CSX Transportation, Inc.

Formerly Seaboard Coastline, B&O, L&N, and

C&O Railway Lines

and

TCU

Effective 1/1/91


In order to give Clerical employees working for CSX Transportation, Inc. (Formerly Seaboard Coastline Railroad (SCL), formerly Baltimore and Ohio Railroad (B&0), formerly Chesapeake and Ohio Railway (C&O) and formerly Louisville and Nashville Railroad (L&N) an opportunity to fill new positions and vacancies not filled by Clerical employees on the road on which advertised, it is agreed:

1. That new positions and vacancies not filled by Clerical employees on the road on which originally advertised may be advertised for twenty (20) days to all regularly assigned and furloughed Clerical employees on the roads signatory to this Agreement not included in the original advertisement.

2. That all applications will be considered in seniority order, based upon relative seniority among each other on any of the involved roads, and will only be considered valid if a furloughed protected employee is available at the applicant's location to fill the potential vacancy caused by the applicant.

3. That successful applicants will be notified and assignment made in line with the provisions of the appropriate General Agreement Rule.

4. That when a regularly assigned employee, including a guaranteed extra board employee, is
assigned to a position pursuant to this Memorandum Agreement, his position will be advertised and filled in accordance with the General Agreement Rules on the road on which the vacancy exists.

5. That employees transferring from one road to another under the provisions of this Memorandum Agreement by bidding in the positions of the vacancies in accordance with Sections 1, 2 and 3 of this Memorandum Agreement will have their former seniority transferred onto the new road. Such employees must report for duty within ten calendar days from date assigned or forfeit their right to the position.

6. That employees transferring from one road to another under the provisions of this Memorandum Agreement will forfeit all seniority on any former seniority district effective with the date he establishes seniority on his new seniority district.

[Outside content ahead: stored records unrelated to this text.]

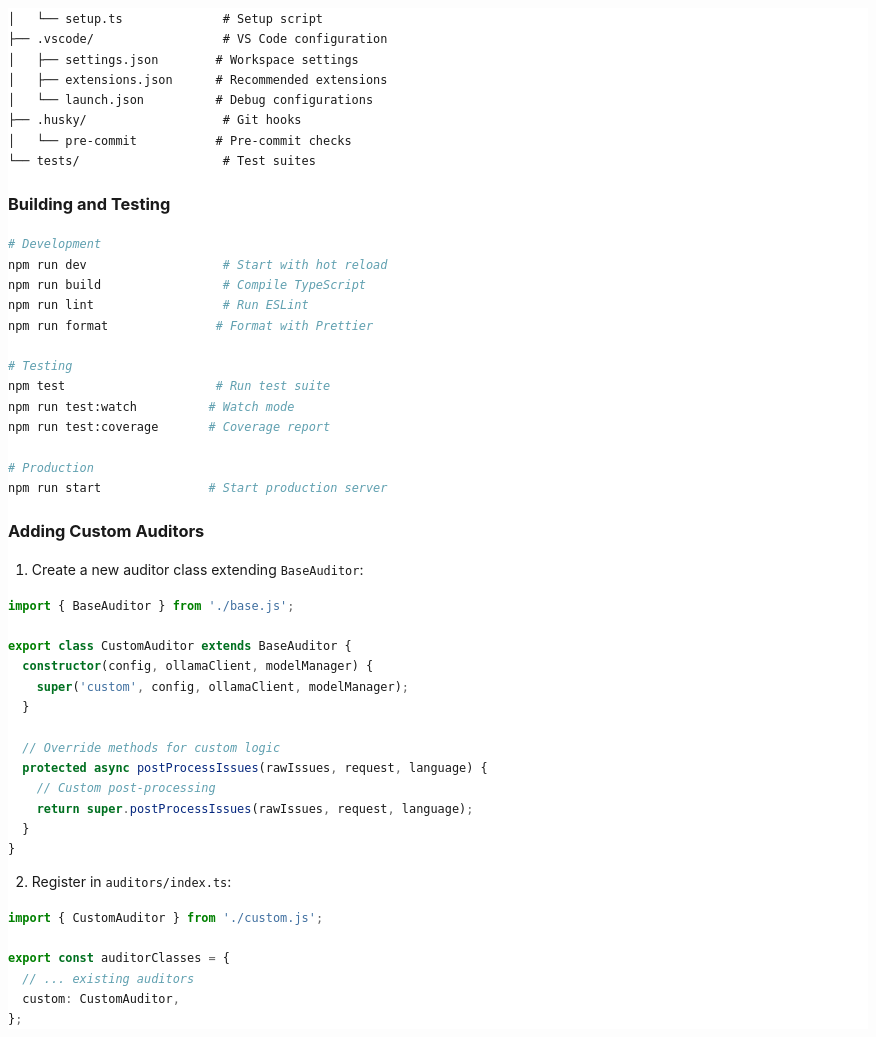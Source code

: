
 ```
│   └── setup.ts              # Setup script
├── .vscode/                  # VS Code configuration
│   ├── settings.json        # Workspace settings
│   ├── extensions.json      # Recommended extensions
│   └── launch.json          # Debug configurations
├── .husky/                   # Git hooks
│   └── pre-commit           # Pre-commit checks
└── tests/                    # Test suites
```

### Building and Testing

```bash
# Development
npm run dev                   # Start with hot reload
npm run build                 # Compile TypeScript
npm run lint                  # Run ESLint
npm run format               # Format with Prettier

# Testing
npm test                     # Run test suite
npm run test:watch          # Watch mode
npm run test:coverage       # Coverage report

# Production
npm run start               # Start production server
```

### Adding Custom Auditors

1. Create a new auditor class extending `BaseAuditor`:

```typescript
import { BaseAuditor } from './base.js';

export class CustomAuditor extends BaseAuditor {
  constructor(config, ollamaClient, modelManager) {
    super('custom', config, ollamaClient, modelManager);
  }

  // Override methods for custom logic
  protected async postProcessIssues(rawIssues, request, language) {
    // Custom post-processing
    return super.postProcessIssues(rawIssues, request, language);
  }
}
```

2. Register in `auditors/index.ts`:

```typescript
import { CustomAuditor } from './custom.js';

export const auditorClasses = {
  // ... existing auditors
  custom: CustomAuditor,
};
```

7. That for the purposes of annual vacations, sick leave, pass privileges, protection under the applicable protective Agreements, etc., the service of the employee on his home road will be considered the same as having been performed continuously on the road to which transferred. Employees transferring under the provisions of this Memorandum Agreement having accumulated sick days in excess of the cap, if any, in existence on the road to which transferred, will be required to sell back such excess days the following January.

8. That employees transferring from one road to another under the provisions of this Memorandum Agreement will be covered by the General Agreement of the road to which transferred effective the date of transfer.

9. That employees who are transferred to a position on another road under the terms of this Agreement, will be granted a "transfer allowance"
of ten thousand dollars ($10,000.00).In
addition thereto, said employees will be reimbursed for the expense of moving their household and other personal effects to the new location, provided they are incurred within one year after assignment and claimed within ninety (90 ) days after such expenses are incurred. If a transferred employee accumulates two (2) additional years of seniority on the road to which transferred and is still on the road to which transferred, seniority permitting, after two (2) years, he will qualify for a "supplemental transfer allowance" of five thousand dollars ($5,000.00).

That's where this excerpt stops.